Saved entries:
· · · · · · ·
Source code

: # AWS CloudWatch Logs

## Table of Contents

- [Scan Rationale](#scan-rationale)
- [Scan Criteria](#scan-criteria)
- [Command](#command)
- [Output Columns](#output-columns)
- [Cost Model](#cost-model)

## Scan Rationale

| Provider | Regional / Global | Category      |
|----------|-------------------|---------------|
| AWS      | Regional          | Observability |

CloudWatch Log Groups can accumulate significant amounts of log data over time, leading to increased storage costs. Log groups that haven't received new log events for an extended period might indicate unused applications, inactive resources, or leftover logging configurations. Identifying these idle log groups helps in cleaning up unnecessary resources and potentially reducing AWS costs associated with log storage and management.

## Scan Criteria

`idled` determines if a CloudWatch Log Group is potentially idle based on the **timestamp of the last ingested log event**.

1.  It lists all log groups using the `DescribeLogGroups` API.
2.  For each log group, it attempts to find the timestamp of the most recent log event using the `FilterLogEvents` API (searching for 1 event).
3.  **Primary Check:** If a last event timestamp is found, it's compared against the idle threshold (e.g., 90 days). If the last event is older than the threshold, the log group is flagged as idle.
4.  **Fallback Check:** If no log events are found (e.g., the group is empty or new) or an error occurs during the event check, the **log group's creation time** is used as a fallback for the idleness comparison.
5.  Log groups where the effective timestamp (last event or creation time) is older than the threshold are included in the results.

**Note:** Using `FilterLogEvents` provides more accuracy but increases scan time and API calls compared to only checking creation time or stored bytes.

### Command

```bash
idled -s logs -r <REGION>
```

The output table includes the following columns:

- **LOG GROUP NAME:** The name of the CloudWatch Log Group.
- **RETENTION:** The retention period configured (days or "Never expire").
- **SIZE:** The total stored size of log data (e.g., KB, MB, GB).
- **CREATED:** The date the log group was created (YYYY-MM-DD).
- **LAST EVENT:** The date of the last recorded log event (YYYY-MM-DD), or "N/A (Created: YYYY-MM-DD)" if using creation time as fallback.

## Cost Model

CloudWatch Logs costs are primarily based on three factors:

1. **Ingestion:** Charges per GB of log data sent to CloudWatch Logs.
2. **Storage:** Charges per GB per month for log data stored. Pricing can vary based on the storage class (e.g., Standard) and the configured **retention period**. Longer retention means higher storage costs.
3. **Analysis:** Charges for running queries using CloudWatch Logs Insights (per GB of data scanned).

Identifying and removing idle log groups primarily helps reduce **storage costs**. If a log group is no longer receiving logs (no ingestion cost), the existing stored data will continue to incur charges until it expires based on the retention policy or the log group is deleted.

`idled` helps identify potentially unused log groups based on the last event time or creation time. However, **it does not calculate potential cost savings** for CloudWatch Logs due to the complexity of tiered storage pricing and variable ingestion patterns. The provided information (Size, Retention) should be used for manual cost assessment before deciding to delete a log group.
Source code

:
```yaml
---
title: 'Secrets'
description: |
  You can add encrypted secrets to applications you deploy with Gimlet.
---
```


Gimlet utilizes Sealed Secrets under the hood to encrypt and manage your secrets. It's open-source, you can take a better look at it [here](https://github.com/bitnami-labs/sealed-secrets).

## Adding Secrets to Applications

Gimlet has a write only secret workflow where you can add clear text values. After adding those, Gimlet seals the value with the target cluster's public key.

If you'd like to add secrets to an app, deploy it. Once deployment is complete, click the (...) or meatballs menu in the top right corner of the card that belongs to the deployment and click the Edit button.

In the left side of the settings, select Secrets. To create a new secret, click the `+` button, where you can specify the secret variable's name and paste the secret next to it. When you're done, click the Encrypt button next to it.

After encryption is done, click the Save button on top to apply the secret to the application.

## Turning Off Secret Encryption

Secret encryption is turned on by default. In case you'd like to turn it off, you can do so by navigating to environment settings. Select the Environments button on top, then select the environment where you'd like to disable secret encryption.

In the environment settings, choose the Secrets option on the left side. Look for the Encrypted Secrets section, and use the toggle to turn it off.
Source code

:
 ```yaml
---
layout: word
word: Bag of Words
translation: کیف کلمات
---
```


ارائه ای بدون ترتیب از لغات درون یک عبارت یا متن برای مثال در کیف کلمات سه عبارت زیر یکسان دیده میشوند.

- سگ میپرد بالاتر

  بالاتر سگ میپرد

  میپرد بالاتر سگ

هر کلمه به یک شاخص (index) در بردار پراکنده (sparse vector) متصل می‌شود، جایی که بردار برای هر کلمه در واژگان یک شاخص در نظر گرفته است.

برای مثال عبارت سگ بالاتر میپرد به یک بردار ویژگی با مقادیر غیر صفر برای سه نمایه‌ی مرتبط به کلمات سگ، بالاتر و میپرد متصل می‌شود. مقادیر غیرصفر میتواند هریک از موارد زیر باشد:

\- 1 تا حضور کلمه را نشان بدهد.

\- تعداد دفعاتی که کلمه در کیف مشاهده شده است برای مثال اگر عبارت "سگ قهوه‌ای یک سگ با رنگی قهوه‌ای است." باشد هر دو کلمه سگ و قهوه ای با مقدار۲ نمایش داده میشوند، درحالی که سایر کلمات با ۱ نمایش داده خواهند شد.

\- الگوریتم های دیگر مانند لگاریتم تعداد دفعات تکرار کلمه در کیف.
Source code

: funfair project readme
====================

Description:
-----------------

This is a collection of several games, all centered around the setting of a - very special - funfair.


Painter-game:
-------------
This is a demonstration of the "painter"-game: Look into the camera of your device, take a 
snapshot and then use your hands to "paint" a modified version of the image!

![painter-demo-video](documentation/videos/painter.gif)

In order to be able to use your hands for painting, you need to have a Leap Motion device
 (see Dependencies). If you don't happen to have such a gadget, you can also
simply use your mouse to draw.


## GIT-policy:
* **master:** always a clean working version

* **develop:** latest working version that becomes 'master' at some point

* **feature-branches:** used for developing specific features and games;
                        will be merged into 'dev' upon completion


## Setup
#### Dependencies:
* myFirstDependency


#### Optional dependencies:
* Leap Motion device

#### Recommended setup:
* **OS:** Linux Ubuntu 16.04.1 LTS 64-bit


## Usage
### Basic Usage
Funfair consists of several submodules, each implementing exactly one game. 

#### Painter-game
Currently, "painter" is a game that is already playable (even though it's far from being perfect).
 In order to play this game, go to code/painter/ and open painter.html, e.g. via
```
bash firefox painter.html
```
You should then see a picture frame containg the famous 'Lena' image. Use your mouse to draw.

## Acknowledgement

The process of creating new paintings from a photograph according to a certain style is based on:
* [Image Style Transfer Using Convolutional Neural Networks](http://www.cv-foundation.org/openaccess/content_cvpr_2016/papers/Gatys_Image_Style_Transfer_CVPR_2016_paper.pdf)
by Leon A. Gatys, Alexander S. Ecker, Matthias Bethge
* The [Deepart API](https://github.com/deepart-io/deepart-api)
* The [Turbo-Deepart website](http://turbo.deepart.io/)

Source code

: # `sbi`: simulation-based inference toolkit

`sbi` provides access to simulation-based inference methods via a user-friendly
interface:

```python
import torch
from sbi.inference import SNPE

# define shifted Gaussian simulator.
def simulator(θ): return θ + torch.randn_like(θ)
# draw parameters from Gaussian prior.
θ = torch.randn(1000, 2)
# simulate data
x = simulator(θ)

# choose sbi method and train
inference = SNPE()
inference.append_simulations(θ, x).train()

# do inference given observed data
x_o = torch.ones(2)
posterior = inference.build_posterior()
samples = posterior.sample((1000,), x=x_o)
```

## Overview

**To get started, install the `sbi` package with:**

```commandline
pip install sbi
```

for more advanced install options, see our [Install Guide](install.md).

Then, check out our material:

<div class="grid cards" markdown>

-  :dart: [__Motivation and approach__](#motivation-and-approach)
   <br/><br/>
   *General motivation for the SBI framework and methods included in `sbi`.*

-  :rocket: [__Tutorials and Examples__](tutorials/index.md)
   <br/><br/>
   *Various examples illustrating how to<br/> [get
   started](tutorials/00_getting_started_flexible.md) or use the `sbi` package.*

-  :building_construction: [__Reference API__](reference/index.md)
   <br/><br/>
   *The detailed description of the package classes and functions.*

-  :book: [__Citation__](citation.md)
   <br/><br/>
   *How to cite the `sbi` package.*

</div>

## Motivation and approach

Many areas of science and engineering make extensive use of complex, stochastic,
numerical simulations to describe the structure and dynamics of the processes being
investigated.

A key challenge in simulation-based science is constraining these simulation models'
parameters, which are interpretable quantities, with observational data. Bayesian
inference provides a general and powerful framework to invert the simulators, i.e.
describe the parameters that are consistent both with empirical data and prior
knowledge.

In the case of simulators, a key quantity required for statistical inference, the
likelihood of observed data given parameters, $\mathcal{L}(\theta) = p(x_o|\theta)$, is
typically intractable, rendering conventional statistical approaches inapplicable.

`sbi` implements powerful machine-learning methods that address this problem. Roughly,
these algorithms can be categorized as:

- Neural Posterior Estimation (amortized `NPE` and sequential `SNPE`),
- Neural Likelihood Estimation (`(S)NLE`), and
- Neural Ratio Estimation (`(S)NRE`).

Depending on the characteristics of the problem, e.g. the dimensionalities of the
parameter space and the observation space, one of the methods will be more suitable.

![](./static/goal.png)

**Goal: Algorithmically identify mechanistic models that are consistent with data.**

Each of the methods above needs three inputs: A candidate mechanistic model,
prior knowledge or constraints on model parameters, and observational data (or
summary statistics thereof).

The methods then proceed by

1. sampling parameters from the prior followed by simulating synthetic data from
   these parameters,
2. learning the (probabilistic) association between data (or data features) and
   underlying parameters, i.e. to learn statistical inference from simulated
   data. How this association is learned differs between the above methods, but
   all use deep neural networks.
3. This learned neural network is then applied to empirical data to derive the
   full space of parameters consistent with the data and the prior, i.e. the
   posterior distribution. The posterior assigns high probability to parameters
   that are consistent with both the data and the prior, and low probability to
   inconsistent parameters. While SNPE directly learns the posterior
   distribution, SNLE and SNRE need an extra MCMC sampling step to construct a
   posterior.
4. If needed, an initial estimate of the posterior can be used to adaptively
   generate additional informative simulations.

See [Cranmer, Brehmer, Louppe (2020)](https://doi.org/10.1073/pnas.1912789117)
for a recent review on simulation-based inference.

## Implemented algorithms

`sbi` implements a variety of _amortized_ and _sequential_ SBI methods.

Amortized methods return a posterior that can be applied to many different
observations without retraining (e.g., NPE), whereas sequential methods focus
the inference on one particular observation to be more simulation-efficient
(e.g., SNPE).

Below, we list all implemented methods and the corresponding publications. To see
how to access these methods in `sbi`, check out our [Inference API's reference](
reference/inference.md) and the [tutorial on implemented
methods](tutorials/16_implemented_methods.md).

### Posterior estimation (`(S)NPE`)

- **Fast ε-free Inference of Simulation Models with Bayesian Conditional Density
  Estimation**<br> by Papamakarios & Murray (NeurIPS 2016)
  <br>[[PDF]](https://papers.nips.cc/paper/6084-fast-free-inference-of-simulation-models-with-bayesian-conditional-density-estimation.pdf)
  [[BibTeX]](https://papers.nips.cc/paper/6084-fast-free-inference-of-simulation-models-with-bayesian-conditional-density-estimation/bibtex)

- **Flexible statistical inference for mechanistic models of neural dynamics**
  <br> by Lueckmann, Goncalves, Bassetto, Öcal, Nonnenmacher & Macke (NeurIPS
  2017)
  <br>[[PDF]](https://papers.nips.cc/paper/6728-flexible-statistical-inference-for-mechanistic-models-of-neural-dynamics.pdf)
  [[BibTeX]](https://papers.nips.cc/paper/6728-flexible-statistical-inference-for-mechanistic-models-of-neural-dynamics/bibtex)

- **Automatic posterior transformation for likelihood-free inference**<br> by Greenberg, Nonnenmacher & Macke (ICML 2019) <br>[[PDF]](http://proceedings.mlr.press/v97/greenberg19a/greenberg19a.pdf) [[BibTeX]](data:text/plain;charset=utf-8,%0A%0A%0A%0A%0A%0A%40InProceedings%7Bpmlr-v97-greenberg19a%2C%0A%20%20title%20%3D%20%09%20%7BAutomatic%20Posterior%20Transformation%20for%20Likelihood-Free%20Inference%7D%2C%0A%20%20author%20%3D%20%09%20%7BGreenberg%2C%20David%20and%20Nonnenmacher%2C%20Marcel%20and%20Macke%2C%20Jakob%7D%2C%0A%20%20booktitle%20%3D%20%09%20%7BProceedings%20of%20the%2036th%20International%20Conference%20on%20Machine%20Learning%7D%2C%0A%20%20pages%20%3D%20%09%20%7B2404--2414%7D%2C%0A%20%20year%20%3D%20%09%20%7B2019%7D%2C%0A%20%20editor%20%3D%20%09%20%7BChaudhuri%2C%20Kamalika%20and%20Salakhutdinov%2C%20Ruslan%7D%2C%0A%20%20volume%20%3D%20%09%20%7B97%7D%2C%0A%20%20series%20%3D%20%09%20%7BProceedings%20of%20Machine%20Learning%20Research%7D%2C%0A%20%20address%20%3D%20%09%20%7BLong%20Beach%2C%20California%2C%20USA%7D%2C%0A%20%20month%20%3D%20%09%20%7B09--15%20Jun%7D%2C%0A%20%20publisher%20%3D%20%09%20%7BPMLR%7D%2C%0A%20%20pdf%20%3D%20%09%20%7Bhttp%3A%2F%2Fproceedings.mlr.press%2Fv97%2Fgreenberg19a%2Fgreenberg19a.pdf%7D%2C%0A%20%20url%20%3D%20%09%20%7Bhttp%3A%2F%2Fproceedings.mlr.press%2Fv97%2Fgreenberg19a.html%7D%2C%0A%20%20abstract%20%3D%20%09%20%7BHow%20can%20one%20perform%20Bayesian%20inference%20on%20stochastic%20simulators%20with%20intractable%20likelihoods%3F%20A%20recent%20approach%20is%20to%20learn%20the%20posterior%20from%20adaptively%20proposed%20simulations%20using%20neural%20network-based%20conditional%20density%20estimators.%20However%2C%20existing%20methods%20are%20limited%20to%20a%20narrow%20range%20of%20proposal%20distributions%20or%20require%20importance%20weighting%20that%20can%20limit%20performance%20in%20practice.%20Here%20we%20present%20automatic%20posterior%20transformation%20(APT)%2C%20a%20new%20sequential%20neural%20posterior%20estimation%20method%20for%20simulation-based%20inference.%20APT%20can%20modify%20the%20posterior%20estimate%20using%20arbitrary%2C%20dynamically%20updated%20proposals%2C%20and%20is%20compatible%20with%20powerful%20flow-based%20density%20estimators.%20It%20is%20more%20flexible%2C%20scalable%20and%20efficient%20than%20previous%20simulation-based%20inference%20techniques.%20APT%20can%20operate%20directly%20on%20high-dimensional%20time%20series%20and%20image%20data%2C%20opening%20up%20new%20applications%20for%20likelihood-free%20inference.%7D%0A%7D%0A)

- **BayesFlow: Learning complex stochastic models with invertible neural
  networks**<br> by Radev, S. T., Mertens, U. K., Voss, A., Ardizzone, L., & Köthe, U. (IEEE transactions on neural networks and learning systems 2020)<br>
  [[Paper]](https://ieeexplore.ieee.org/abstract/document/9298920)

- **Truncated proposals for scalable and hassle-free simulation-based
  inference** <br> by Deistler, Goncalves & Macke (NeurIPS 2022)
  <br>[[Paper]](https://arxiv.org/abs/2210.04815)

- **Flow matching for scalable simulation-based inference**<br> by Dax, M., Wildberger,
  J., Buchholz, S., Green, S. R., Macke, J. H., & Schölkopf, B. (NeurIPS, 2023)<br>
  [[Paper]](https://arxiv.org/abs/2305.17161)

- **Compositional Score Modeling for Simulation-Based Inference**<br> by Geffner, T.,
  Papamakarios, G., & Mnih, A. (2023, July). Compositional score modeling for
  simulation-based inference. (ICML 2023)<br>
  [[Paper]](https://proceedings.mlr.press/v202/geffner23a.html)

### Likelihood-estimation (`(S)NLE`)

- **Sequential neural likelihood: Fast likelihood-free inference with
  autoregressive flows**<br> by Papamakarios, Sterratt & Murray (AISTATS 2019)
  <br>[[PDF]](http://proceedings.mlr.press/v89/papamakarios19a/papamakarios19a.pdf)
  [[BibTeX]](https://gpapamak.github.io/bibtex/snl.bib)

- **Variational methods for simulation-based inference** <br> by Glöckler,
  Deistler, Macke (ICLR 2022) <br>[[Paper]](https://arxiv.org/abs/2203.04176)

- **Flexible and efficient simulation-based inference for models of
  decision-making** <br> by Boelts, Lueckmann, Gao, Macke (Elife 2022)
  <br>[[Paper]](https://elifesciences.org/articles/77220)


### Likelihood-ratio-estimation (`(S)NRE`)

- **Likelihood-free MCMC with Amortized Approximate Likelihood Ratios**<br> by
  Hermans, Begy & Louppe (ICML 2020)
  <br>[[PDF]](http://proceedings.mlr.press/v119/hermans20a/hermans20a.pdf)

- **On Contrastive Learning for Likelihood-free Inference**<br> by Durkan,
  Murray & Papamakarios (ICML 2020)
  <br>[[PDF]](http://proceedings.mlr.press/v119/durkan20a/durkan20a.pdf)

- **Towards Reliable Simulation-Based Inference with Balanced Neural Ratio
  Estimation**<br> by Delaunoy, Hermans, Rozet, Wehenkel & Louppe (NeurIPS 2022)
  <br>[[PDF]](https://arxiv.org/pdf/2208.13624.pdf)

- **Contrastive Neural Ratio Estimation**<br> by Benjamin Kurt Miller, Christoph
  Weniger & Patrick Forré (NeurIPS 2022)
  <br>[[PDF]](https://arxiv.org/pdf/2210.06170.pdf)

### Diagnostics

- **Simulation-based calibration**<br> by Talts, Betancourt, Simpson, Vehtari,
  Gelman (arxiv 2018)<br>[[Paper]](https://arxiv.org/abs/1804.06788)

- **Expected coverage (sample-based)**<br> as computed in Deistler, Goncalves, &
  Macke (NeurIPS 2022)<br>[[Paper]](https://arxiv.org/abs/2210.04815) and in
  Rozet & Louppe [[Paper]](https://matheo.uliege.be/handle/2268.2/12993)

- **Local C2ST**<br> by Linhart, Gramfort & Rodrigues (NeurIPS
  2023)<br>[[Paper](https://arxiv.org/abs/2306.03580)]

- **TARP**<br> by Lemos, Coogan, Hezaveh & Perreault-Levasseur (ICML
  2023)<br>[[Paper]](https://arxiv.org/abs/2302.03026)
· · · · · · ·
Work required = From the first line of the records above down to the line containing "CloudWatch Log Groups", repeat each line exactly as written. Include both of those lines and add nothing.

Task output =
Source code

: # AWS CloudWatch Logs

## Table of Contents

- [Scan Rationale](#scan-rationale)
- [Scan Criteria](#scan-criteria)
- [Command](#command)
- [Output Columns](#output-columns)
- [Cost Model](#cost-model)

## Scan Rationale

| Provider | Regional / Global | Category      |
|----------|-------------------|---------------|
| AWS      | Regional          | Observability |

CloudWatch Log Groups can accumulate significant amounts of log data over time, leading to increased storage costs. Log groups that haven't received new log events for an extended period might indicate unused applications, inactive resources, or leftover logging configurations. Identifying these idle log groups helps in cleaning up unnecessary resources and potentially reducing AWS costs associated with log storage and management.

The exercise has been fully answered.